Actually, his statement would be a lot more accurate if he replaced “continue to progress toward long-term profitable growth” with ” prepare for bankruptcy”.
It would be hard to overstate how much of a disaster 2013 was for J.C. Penney. The following is an excerpt from a recent CNN article…
It’s been a brutal year for J.C. Penney, its stock falling over 60% in the past 12 months. The company has been losing hundreds of millions of dollars per quarter, and is in the midst of another turnaround effort after ousting former Apple executive Ron Johnson last year.
Overall, shares of J.C. Penney have fallen by an astounding 84 percent since February 2012. And keep in mind that this decline has happened during one of the greatest stock market rallies of all-time.

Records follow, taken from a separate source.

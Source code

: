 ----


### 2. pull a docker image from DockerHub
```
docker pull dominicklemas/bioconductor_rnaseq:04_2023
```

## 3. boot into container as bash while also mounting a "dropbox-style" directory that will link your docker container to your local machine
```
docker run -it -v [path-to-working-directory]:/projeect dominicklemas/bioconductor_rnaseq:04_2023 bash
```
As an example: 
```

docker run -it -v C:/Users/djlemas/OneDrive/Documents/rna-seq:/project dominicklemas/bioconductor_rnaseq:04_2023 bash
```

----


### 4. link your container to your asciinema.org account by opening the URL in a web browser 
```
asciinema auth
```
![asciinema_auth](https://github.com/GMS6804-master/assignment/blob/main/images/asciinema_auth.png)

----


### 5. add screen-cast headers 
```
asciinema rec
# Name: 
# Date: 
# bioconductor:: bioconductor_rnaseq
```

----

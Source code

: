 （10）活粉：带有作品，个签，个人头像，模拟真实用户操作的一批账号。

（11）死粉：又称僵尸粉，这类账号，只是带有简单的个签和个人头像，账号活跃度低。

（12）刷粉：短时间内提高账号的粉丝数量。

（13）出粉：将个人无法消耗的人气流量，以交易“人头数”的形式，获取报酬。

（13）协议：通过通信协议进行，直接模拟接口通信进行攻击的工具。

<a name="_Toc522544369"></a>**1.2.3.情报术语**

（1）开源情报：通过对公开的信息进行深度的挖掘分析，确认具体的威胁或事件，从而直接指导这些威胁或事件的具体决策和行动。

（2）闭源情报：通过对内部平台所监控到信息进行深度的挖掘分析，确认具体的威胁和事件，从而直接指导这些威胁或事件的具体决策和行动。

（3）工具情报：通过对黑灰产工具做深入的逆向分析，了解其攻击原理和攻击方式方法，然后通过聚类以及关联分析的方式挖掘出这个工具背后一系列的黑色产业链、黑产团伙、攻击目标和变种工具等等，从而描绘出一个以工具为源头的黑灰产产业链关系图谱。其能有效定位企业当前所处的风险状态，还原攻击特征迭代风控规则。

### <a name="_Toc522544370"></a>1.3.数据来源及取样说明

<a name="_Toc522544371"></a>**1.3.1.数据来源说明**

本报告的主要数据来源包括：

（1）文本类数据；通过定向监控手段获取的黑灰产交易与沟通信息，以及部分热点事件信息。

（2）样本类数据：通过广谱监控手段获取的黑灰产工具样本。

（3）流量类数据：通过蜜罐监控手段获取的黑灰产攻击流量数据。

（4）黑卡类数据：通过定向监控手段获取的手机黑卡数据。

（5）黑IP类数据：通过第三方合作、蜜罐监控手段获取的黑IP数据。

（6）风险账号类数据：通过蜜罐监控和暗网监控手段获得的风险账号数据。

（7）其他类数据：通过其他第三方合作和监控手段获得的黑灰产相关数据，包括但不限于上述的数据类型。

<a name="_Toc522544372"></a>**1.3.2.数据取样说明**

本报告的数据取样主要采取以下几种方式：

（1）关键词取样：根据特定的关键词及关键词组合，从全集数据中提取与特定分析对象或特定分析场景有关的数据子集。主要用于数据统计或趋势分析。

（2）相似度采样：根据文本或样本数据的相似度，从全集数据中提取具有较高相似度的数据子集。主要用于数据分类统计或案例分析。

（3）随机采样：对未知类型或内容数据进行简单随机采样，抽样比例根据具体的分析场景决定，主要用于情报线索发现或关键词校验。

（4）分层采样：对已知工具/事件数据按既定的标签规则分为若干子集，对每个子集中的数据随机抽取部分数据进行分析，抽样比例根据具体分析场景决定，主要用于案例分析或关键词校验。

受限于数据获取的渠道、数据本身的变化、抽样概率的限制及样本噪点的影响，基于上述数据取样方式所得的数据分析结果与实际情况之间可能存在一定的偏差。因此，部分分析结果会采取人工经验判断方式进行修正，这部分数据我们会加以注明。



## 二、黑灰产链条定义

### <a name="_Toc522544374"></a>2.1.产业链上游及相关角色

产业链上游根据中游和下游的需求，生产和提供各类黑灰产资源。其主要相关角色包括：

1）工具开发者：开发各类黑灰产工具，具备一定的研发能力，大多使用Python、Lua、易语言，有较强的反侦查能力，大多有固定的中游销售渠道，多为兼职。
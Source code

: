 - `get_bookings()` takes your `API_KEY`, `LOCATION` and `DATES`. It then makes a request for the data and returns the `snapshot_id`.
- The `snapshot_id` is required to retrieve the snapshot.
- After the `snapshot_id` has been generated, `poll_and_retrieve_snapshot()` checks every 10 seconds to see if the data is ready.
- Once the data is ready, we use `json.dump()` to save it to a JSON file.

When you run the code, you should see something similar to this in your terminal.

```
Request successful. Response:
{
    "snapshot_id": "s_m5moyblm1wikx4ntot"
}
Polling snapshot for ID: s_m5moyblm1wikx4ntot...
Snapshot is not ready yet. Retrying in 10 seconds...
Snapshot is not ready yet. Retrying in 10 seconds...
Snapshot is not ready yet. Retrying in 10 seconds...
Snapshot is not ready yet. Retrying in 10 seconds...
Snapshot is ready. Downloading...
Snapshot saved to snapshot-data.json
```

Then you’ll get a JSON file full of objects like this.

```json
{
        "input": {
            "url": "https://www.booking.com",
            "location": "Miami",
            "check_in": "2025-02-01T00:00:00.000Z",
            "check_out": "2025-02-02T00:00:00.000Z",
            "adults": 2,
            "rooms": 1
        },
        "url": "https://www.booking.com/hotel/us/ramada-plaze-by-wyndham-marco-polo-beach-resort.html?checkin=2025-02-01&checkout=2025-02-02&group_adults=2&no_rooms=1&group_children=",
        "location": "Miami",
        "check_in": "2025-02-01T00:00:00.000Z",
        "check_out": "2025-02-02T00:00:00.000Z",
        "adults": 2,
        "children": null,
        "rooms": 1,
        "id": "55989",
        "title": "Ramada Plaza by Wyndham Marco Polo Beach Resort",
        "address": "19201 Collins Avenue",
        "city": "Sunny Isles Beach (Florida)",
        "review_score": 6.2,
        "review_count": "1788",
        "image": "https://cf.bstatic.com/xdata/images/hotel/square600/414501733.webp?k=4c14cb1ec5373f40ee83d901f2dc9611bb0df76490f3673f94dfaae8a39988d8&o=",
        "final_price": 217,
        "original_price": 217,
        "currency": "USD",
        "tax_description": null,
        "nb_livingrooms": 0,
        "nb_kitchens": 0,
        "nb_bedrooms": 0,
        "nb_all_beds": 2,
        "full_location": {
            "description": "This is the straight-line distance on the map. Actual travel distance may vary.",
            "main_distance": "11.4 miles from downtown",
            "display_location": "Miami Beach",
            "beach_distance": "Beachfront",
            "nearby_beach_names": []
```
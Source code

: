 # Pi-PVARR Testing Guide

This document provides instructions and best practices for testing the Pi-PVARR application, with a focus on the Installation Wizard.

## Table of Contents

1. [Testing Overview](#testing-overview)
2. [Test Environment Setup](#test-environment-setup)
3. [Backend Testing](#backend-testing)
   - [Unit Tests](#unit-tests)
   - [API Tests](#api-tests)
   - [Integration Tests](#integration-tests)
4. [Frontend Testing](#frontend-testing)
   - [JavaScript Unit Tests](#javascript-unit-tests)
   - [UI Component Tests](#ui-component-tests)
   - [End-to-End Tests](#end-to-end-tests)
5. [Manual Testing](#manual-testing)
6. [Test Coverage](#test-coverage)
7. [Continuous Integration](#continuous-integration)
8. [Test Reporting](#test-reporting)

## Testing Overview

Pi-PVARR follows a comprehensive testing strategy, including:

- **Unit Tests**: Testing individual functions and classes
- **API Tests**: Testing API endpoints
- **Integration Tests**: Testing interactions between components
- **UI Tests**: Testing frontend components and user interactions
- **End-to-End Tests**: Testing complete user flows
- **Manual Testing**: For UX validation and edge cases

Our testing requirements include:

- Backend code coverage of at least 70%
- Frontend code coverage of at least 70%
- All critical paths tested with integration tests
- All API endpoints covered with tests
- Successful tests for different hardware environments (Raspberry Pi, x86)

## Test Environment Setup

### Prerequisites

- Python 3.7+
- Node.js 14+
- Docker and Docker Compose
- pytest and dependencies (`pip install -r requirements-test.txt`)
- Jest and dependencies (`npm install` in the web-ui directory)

For now, J.C. Penney will continue to try to desperately raise more cash from investors that are foolish enough to give it to them, but all that is really accomplishing is just delaying the inevitable.
If you would like to see some photos that graphically illustrate why J.C. Penney is falling apart, you can find some right here.
And of course Sears and J.C. Penney are not the only large retailers that have fallen on hard times. This week the CEO of Best Buy admitted that sales declined at his chain during the holiday season…
Best Buy shares skid on Thursday after the retailer said total revenue and sales at its established U.S stores fell in the all-important holiday season due to intense discounting by rivals, supply constraints for key products and weak traffic in December.
In the immediate aftermath of that announcement, Best Buy stock was down more than 30 percent in pre-market trading.
And Macy’s just announced that it is laying off 2,500 employees in an attempt to move in a more profitable direction.
So why is all of this happening?
Aren’t we supposed to be in the midst of an “economic recovery”?
That is what the Obama administration and the mainstream media keep telling us, but it is simply not true.
In fact, a new Gallup survey has found that the number of Americans that are “financially worse off” than a year ago is significantly higher than the number of Americans that say that they are “financially better off” than a year ago…
More Americans, 42%, say they are financially worse off now than they were a year ago, reversing the lower levels found over the past two years. Just more than a third of Americans say their financial situation has improved from a year ago.
But a lot of people out there will continue to deny what is happening right in front of their eyes. They are kind of like that woman over in California who was conned out of half a million dollars by a Nigerian online dating scam. They will never admit the truth until it is far too late to do anything about it.
So have you been to a Sears or a J.C. Penney lately?
Do you believe that they will survive?